LINGUIST List 17.1174

Wed Apr 19 2006

Books: Syntax/Typology: Amiridze

Editor for this issue: Maria Moreno-Rollins <marialinguistlist.org>


Directory         1.    Keetje van den Heuvel, Reflexivization Strategies in Georgian: Amiridze


Message 1: Reflexivization Strategies in Georgian: Amiridze
Date: 18-Apr-2006
From: Keetje van den Heuvel <lotlet.uu.nl>
Subject: Reflexivization Strategies in Georgian: Amiridze


Title: Reflexivization Strategies in Georgian Series Title: LOT Dissertation Series

Publication Year: 2006 Publisher: Netherlands Graduate School of Linguistics / Landelijke http://www.lotpublications.nl/

Book URL: http://www.lotpublications.nl/index3.html

Author: Nino Amiridze, Utrecht Institute of Linguistics

Paperback: ISBN: 9789076864969 Pages: 332 Price: Europe EURO 27.54

Abstract:

This dissertation investigates Georgian (Kartvelian) reflexivization strategies within the Government and Binding (Chomsky 1981) and Reflexivity framework (Reinhart and Reuland 1993). It argues that Georgian possesses one simplex and one complex nominal reflexivization strategy, based on a grammaticalized body-part noun. This strategy interacts with a verbal reflexivization strategy.
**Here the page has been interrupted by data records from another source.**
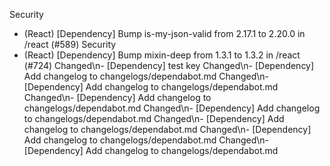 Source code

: Security
- (React) [Dependency] Bump is-my-json-valid from 2.17.1 to 2.20.0 in /react (#589)
Security
- (React) [Dependency] Bump mixin-deep from 1.3.1 to 1.3.2 in /react (#724)
Changed\n- [Dependency] test key
Changed\n- [Dependency] Add changelog to changelogs/dependabot.md
Changed\n- [Dependency] Add changelog to changelogs/dependabot.md
Changed\n- [Dependency] Add changelog to changelogs/dependabot.md
Changed\n- [Dependency] Add changelog to changelogs/dependabot.md
Changed\n- [Dependency] Add changelog to changelogs/dependabot.md
Changed\n- [Dependency] Add changelog to changelogs/dependabot.md
Changed\n- [Dependency] Add changelog to changelogs/dependabot.md
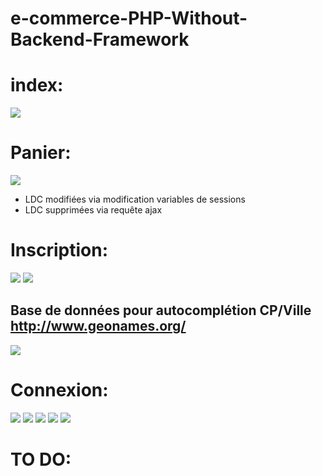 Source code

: <h1> e-commerce-PHP-Without-Backend-Framework </h1>
<h1>index:</h1>
<img src="https://user-images.githubusercontent.com/14042789/29687565-21f42e36-891d-11e7-8a4b-cfa8a8e54879.jpg"  />
<h1>Panier:</h1>
<img src="https://user-images.githubusercontent.com/14042789/29688472-3671e094-8920-11e7-8b00-f2de11cd0594.jpg"  />
<ul>
<li>LDC modifiées via modification variables de sessions</li>
<li>LDC supprimées via requête ajax</li>
</ul>

<h1>Inscription:</h1>
<img src="https://user-images.githubusercontent.com/14042789/29688734-fe7156e2-8920-11e7-910b-a95dde59467e.jpg"  />
<img src="https://user-images.githubusercontent.com/14042789/29687564-21f3adbc-891d-11e7-9c38-03ca391ceb01.jpg"  />
<h2> Base de données pour autocomplétion CP/Ville <a href="http://www.geonames.org/">http://www.geonames.org/</a></h2>
<img src="https://user-images.githubusercontent.com/14042789/29688723-f5115b2e-8920-11e7-9c5e-c50d686a5336.jpg"  />

<h1>Connexion:</h1>
<img src="https://user-images.githubusercontent.com/14042789/29687557-21d7d376-891d-11e7-9735-6a691ecbf7e8.jpg"  />
<img src="https://user-images.githubusercontent.com/14042789/29687562-21dbbab8-891d-11e7-9ff1-c240282be51e.jpg"  />
<img src="https://user-images.githubusercontent.com/14042789/29687558-21d89e82-891d-11e7-8943-7b89d76a8b61.jpg"  />
<img src="https://user-images.githubusercontent.com/14042789/29687559-21d9e77e-891d-11e7-8a30-17d485a48eb1.jpg"  />
<img src="https://user-images.githubusercontent.com/14042789/29687561-21db6afe-891d-11e7-91c8-a6fdea5ce9b3.jpg"  />
<h1>TO DO:</h1>


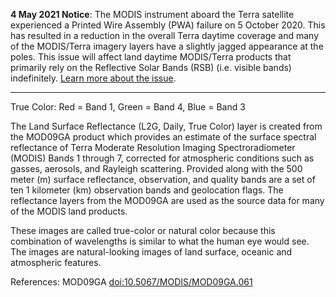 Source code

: **4 May 2021 Notice**: The MODIS instrument aboard the Terra satellite experienced a Printed Wire Assembly (PWA) failure on 5 October 2020. This has resulted in a reduction in the overall Terra daytime coverage and many of the MODIS/Terra imagery layers have a slightly jagged appearance at the poles. This issue will affect land daytime MODIS/Terra products that primarily rely on the Reflective Solar Bands (RSB) (i.e. visible bands) indefinitely. [Learn more about the issue](https://landweb.modaps.eosdis.nasa.gov/cgi-bin/QA_WWW/displayCase.cgi?esdt=MOD&caseNum=PM_MOD_20280&caseLocation=cases_data&type=C6).

---

True Color: Red = Band 1, Green = Band 4, Blue = Band 3

The Land Surface Reflectance (L2G, Daily, True Color) layer is created from the MOD09GA product which provides an estimate of the surface spectral reflectance of Terra Moderate Resolution Imaging Spectroradiometer (MODIS) Bands 1 through 7, corrected for atmospheric conditions such as gasses, aerosols, and Rayleigh scattering. Provided along with the 500 meter (m) surface reflectance, observation, and quality bands are a set of ten 1 kilometer (km) observation bands and geolocation flags. The reflectance layers from the MOD09GA are used as the source data for many of the MODIS land products.

These images are called true-color or natural color because this combination of wavelengths is similar to what the human eye would see. The images are natural-looking images of land surface, oceanic and atmospheric features.

References: MOD09GA [doi:10.5067/MODIS/MOD09GA.061](https://doi.org/10.5067/MODIS/MOD09GA.061)
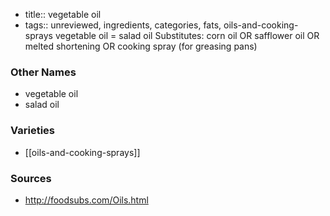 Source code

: - title:: vegetable oil
- tags:: unreviewed, ingredients, categories, fats, oils-and-cooking-sprays
vegetable oil = salad oil Substitutes: corn oil OR safflower oil OR melted shortening OR cooking spray (for greasing pans)

### Other Names

* vegetable oil
* salad oil

### Varieties

* [[oils-and-cooking-sprays]]

### Sources
* http://foodsubs.com/Oils.html
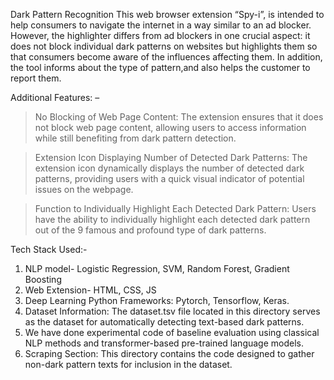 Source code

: Dark Pattern Recognition This web browser extension “Spy-i”, is intended to help consumers to navigate the internet in a way similar to an ad blocker. However, the highlighter differs from ad blockers in one crucial aspect: it does not block individual dark patterns on websites but highlights them so that consumers become aware of the influences affecting them. In addition, the tool informs about the type of pattern,and also helps the customer to report them.

Additional Features: –

> No Blocking of Web Page Content: The extension ensures that it does not block web page content, allowing users to access information while still benefiting from dark pattern detection.

> Extension Icon Displaying Number of Detected Dark Patterns: The extension icon dynamically displays the number of detected dark patterns, providing users with a quick visual indicator of potential issues on the webpage.

> Function to Individually Highlight Each Detected Dark Pattern: Users have the ability to individually highlight each detected dark pattern out of the 9 famous and profound type of dark patterns.

Tech Stack Used:-

 1)  NLP model- Logistic Regression, SVM, Random Forest, Gradient Boosting
 2)  Web Extension- HTML, CSS, JS
 3)   Deep Learning Python Frameworks: Pytorch, Tensorflow, Keras.
 4)   Dataset Information: The dataset.tsv file located in this directory serves as the dataset for automatically detecting text-based dark patterns.
 5)   We have done experimental code of baseline evaluation using classical NLP methods and transformer-based pre-trained language models.
 6)   Scraping Section: This directory contains the code designed to gather non-dark pattern texts for inclusion in the dataset.

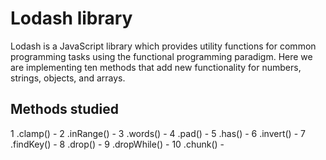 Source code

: # Lodash library


Lodash is a JavaScript library which provides utility functions for common programming tasks using the functional programming paradigm.
Here we are implementing ten methods that add new functionality for numbers, strings, objects, and arrays.

## Methods studied

1 .clamp() - 
2 .inRange() - 
3 .words() - 
4 .pad() - 
5 .has() -
6 .invert() - 
7 .findKey() -
8 .drop() -
9 .dropWhile() -
10 .chunk() - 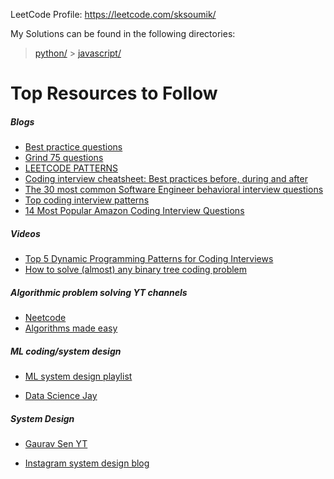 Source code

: LeetCode Profile: https://leetcode.com/sksoumik/

My Solutions can be found in the following directories:

> [python/](https://github.com/sksoumik/leetrank/tree/main/python) > [javascript/](https://github.com/sksoumik/leetrank/tree/main/javascript)

# Top Resources to Follow

##### Blogs

- [Best practice questions](https://www.techinterviewhandbook.org/best-practice-questions/)
- [Grind 75 questions](https://www.techinterviewhandbook.org/grind75)
- [LEETCODE PATTERNS](https://seanprashad.com/leetcode-patterns/)
- [Coding interview cheatsheet: Best practices before, during and after](https://www.techinterviewhandbook.org/coding-interview-cheatsheet/)
- [The 30 most common Software Engineer behavioral interview questions](https://www.techinterviewhandbook.org/behavioral-interview-questions/)
- [Top coding interview patterns](https://designgurus.org/blog/grokking-leetcode)
- [14 Most Popular Amazon Coding Interview Questions](https://designgurus.org/blog/amazon-14-question)

##### Videos

- [Top 5 Dynamic Programming Patterns for Coding Interviews](https://youtu.be/mBNrRy2_hVs)
- [How to solve (almost) any binary tree coding problem](https://youtu.be/s2Yyk3qdy3o)

##### Algorithmic problem solving YT channels

- [Neetcode](https://www.youtube.com/c/NeetCode)
- [Algorithms made easy](https://www.youtube.com/c/AlgorithmsMadeEasy)

##### ML coding/system design

- [ML system design playlist](https://www.youtube.com/playlist?list=PLmGsNPZGeM5D8fgr2scwe8wZih4SYB7Vt)

- [Data Science Jay](https://www.youtube.com/c/DataScienceJay/playlists)

##### System Design

- [Gaurav Sen YT](https://www.youtube.com/playlist?list=PLMCXHnjXnTnvo6alSjVkgxV-VH6EPyvoX)

- [Instagram system design blog](https://www.educative.io/courses/grokking-the-system-design-interview/m2yDVZnQ8lG)

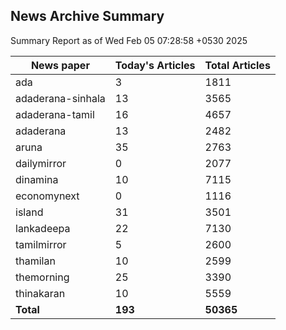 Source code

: <!-- @format -->
## News Archive Summary

Summary Report as of Wed Feb 05 07:28:58 +0530 2025

| News paper         | Today's Articles | Total Articles |
|--------------------|------------------|----------------|
| ada               | 3          | 1811        |
| adaderana-sinhala               | 13          | 3565        |
| adaderana-tamil               | 16          | 4657        |
| adaderana               | 13          | 2482        |
| aruna               | 35          | 2763        |
| dailymirror               | 0          | 2077        |
| dinamina               | 10          | 7115        |
| economynext               | 0          | 1116        |
| island               | 31          | 3501        |
| lankadeepa               | 22          | 7130        |
| tamilmirror               | 5          | 2600        |
| thamilan               | 10          | 2599        |
| themorning               | 25          | 3390        |
| thinakaran               | 10          | 5559        |
| **Total**          | **193**      | **50365** |

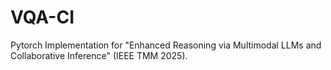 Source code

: # VQA-CI
Pytorch Implementation for "Enhanced Reasoning via Multimodal LLMs and Collaborative Inference" (IEEE TMM 2025).
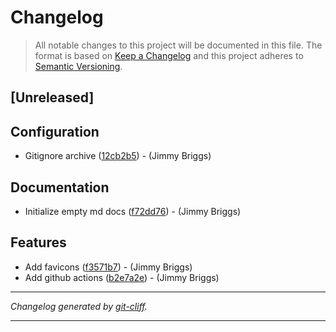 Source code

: # Changelog

> All notable changes to this project will be documented in this file. The format is based on
[Keep a Changelog](http://keepachangelog.com/) and this project adheres to
[Semantic Versioning](http://semver.org/).

## [Unreleased]

## Configuration

- Gitignore archive ([12cb2b5](https://github.com/noclocks/noclocks-brand/commit/12cb2b5ae24de7a97bef5e587612c3335e1a0ecc))  - (Jimmy Briggs)

## Documentation

- Initialize empty md docs ([f72dd76](https://github.com/noclocks/noclocks-brand/commit/f72dd767479988c4a0d3d8d6816ea9563f562492))  - (Jimmy Briggs)

## Features

- Add favicons ([f3571b7](https://github.com/noclocks/noclocks-brand/commit/f3571b73a6006f40e347d0d499a7b0f3d8119ba7))  - (Jimmy Briggs)
- Add github actions ([b2e7a2e](https://github.com/noclocks/noclocks-brand/commit/b2e7a2ef401f686ee2b82c479bc85a832a2ae63e))  - (Jimmy Briggs)

***
*Changelog generated by [git-cliff](https://github.com/orhun/git-cliff).*
***
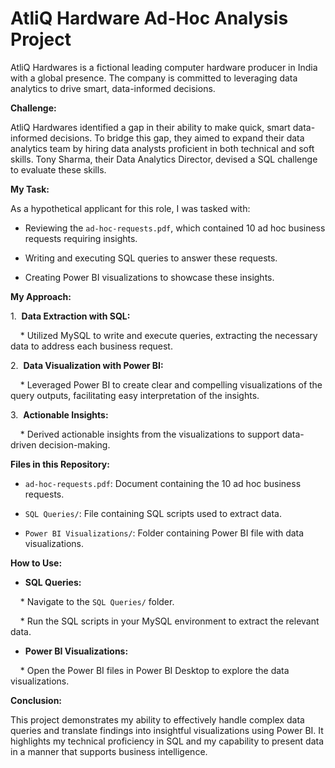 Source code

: # AtliQ Hardware Ad-Hoc Analysis Project

AtliQ Hardwares is a fictional leading computer hardware producer in India with a global presence. The company is committed to leveraging data analytics to drive smart, data-informed decisions.


**Challenge:**



AtliQ Hardwares identified a gap in their ability to make quick, smart data-informed decisions. To bridge this gap, they aimed to expand their data analytics team by hiring data analysts proficient in both technical and soft skills. Tony Sharma, their Data Analytics Director, devised a SQL challenge to evaluate these skills.



**My Task:**



As a hypothetical applicant for this role, I was tasked with:



* Reviewing the `ad-hoc-requests.pdf`, which contained 10 ad hoc business requests requiring insights.

* Writing and executing SQL queries to answer these requests.

* Creating Power BI visualizations to showcase these insights.



**My Approach:**



1.  **Data Extraction with SQL:**

    * Utilized MySQL to write and execute queries, extracting the necessary data to address each business request.

2.  **Data Visualization with Power BI:**

    * Leveraged Power BI to create clear and compelling visualizations of the query outputs, facilitating easy interpretation of the insights.

3.  **Actionable Insights:**

    * Derived actionable insights from the visualizations to support data-driven decision-making.


**Files in this Repository:**

* `ad-hoc-requests.pdf`: Document containing the 10 ad hoc business requests.

* `SQL Queries/`: File containing SQL scripts used to extract data.

* `Power BI Visualizations/`: Folder containing Power BI file with data visualizations.



**How to Use:**


* **SQL Queries:**

    * Navigate to the `SQL Queries/` folder.

    * Run the SQL scripts in your MySQL environment to extract the relevant data.

* **Power BI Visualizations:**

    * Open the Power BI files in Power BI Desktop to explore the data visualizations.

**Conclusion:**



This project demonstrates my ability to effectively handle complex data queries and translate findings into insightful visualizations using Power BI. It highlights my technical proficiency in SQL and my capability to present data in a manner that supports business intelligence.
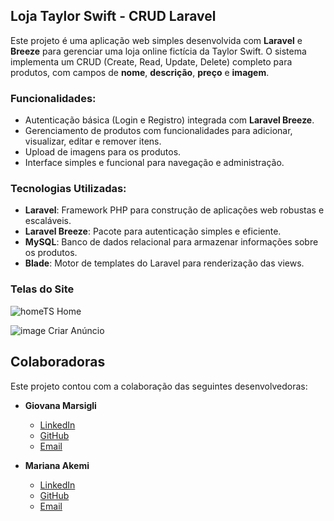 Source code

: 

## Loja Taylor Swift - CRUD Laravel

Este projeto é uma aplicação web simples desenvolvida com **Laravel** e **Breeze** para gerenciar uma loja online fictícia da Taylor Swift. O sistema implementa um CRUD (Create, Read, Update, Delete) completo para produtos, com campos de **nome**, **descrição**, **preço** e **imagem**.

### Funcionalidades:
- Autenticação básica (Login e Registro) integrada com **Laravel Breeze**.
- Gerenciamento de produtos com funcionalidades para adicionar, visualizar, editar e remover itens.
- Upload de imagens para os produtos.
- Interface simples e funcional para navegação e administração.

### Tecnologias Utilizadas:
- **Laravel**: Framework PHP para construção de aplicações web robustas e escaláveis.
- **Laravel Breeze**: Pacote para autenticação simples e eficiente.
- **MySQL**: Banco de dados relacional para armazenar informações sobre os produtos.
- **Blade**: Motor de templates do Laravel para renderização das views.

### Telas do Site
![homeTS](https://github.com/user-attachments/assets/049b8ad5-e554-4272-8509-aac8085e1712)
Home

![image](https://github.com/user-attachments/assets/80fd5a0c-5fb6-47e9-87ae-2c681700ae6d)
Criar Anúncio

## Colaboradoras

Este projeto contou com a colaboração das seguintes desenvolvedoras:

- **Giovana Marsigli**  
  - [LinkedIn](https://www.linkedin.com/in/giovana-marsigli-rodrigues-b85496289/)  
  - [GitHub](https://github.com/GiovanaMarsigli)  
  - [Email](mailto:marsigligiovana@gmail.com)

- **Mariana Akemi**  
  - [LinkedIn](https://www.linkedin.com/in/mariana-arashiro-112382289?trk=contact-info)  
  - [GitHub](https://github.com/marianafeitosa)  
  - [Email](mailto:marianaarashiro09@gmail.com)
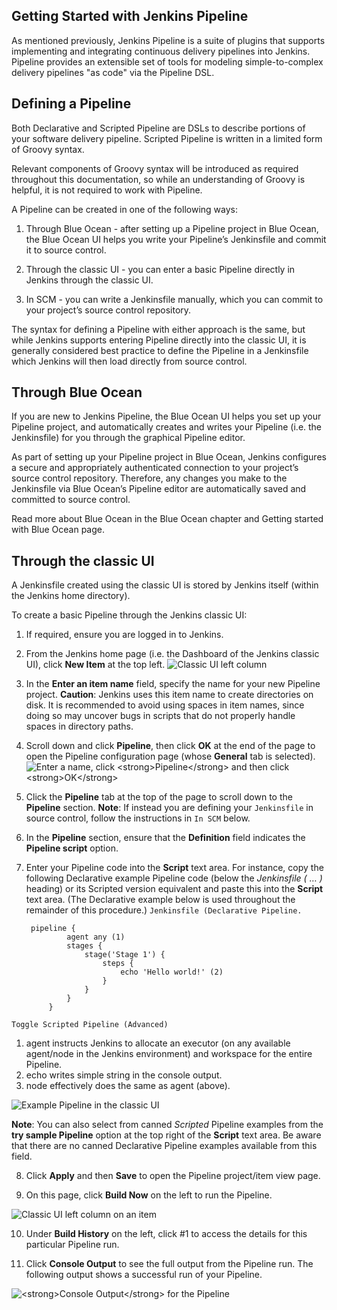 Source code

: ## Getting Started with Jenkins Pipeline
As mentioned previously, Jenkins Pipeline is a suite of plugins that supports implementing and integrating continuous delivery pipelines into Jenkins. Pipeline provides an extensible set of tools for modeling simple-to-complex delivery pipelines "as code" via the Pipeline DSL.

## Defining a Pipeline

Both Declarative and Scripted Pipeline are DSLs to describe portions of your software delivery pipeline. Scripted Pipeline is written in a limited form of Groovy syntax.

Relevant components of Groovy syntax will be introduced as required throughout this documentation, so while an understanding of Groovy is helpful, it is not required to work with Pipeline.

A Pipeline can be created in one of the following ways:

1. Through Blue Ocean - after setting up a Pipeline project in Blue Ocean, the Blue Ocean UI helps you write your Pipeline’s Jenkinsfile and commit it to source control.

2. Through the classic UI - you can enter a basic Pipeline directly in Jenkins through the classic UI.

3. In SCM - you can write a Jenkinsfile manually, which you can commit to your project’s source control repository.

The syntax for defining a Pipeline with either approach is the same, but while Jenkins supports entering Pipeline directly into the classic UI, it is generally considered best practice to define the Pipeline in a Jenkinsfile which Jenkins will then load directly from source control.

## Through Blue Ocean

If you are new to Jenkins Pipeline, the Blue Ocean UI helps you set up your Pipeline project, and automatically creates and writes your Pipeline (i.e. the Jenkinsfile) for you through the graphical Pipeline editor.

As part of setting up your Pipeline project in Blue Ocean, Jenkins configures a secure and appropriately authenticated connection to your project’s source control repository. Therefore, any changes you make to the Jenkinsfile via Blue Ocean’s Pipeline editor are automatically saved and committed to source control.

Read more about Blue Ocean in the Blue Ocean chapter and Getting started with Blue Ocean page.

## Through the classic UI

A Jenkinsfile created using the classic UI is stored by Jenkins itself (within the Jenkins home directory).

To create a basic Pipeline through the Jenkins classic UI:
1. If required, ensure you are logged in to Jenkins.
2. From the Jenkins home page (i.e. the Dashboard of the Jenkins classic UI), click **New Item** at the top left.
 ![Classic UI left column](../../media/classic-ui-left-column.png)


3. In the **Enter an item name** field, specify the name for your new Pipeline project.
**Caution**: Jenkins uses this item name to create directories on disk. It is recommended to avoid using spaces in item names, since doing so may uncover bugs in scripts that do not properly handle spaces in directory paths.

4. Scroll down and click **Pipeline**, then click **OK** at the end of the page to open the Pipeline configuration page (whose **General** tab is selected).
![Enter a name, click &lt;strong&gt;Pipeline&lt;/strong&gt; and then click &lt;strong&gt;OK&lt;/strong&gt;](../../media/new-item-creation.png)


5. Click the **Pipeline** tab at the top of the page to scroll down to the **Pipeline** section.
**Note**: If instead you are defining your `Jenkinsfile` in source control, follow the instructions in `In SCM` below.

6. In the **Pipeline** section, ensure that the **Definition** field indicates the **Pipeline script** option.

7. Enter your Pipeline code into the **Script** text area.
For instance, copy the following Declarative example Pipeline code (below the *Jenkinsfile ( …​ )* heading) or its Scripted version equivalent and paste this into the **Script** text area. (The Declarative example below is used throughout the remainder of this procedure.)
`Jenkinsfile (Declarative Pipeline.`

        pipeline {
                agent any (1)
                stages {
                    stage('Stage 1') {
                        steps {
                            echo 'Hello world!' (2)
                        }
                    }
                }
            }

`Toggle Scripted Pipeline (Advanced)`

1. agent instructs Jenkins to allocate an executor (on any available agent/node in the Jenkins environment) and workspace for the entire Pipeline.
2. echo writes simple string in the console output.
3. node effectively does the same as agent (above).

![Example Pipeline in the classic UI](../../media/example-pipeline-in-classic-ui.png)


**Note**: You can also select from canned *Scripted* Pipeline examples from the **try sample Pipeline** option at the top right of the **Script** text area. Be aware that there are no canned Declarative Pipeline examples available from this field.

8. Click **Apply** and then **Save** to open the Pipeline project/item view page.

9. On this page, click **Build Now** on the left to run the Pipeline.

![Classic UI left column on an item](../../media/classic-ui-left-column-on-item.png)

10. Under **Build History** on the left, click #1 to access the details for this particular Pipeline run.

11. Click **Console Output** to see the full output from the Pipeline run. The following output shows a successful run of your Pipeline.

![&lt;strong&gt;Console Output&lt;/strong&gt; for the Pipeline](../../media/hello-world-console-output.png)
This dissertation discusses a non-anaphoric use of the phrase formally identical with the complex nominal reflexivization strategy in Object Camouflage (Harris 1981). The contrasting behavior of the phrase as an anaphor and as a pronominal is argued to illustrate the grammaticalization process the body-part has undergone.

The present study observes several problems for the Binding and Reflexivity frameworks, such as the subject use of the Georgian complex nominal reflexivization strategy. If Himself is killing him is ungrammatical in English, its Georgian equivalent is grammatical with the "aspect/property of" reading. This study discusses Madame Tussaud's and similar contexts that allow a proxy reading of Georgian anaphors in subject position. This use is a problem also for various other proposals in the generative literature that aim to explain the absence/presence of subject anaphors cross-linguistically.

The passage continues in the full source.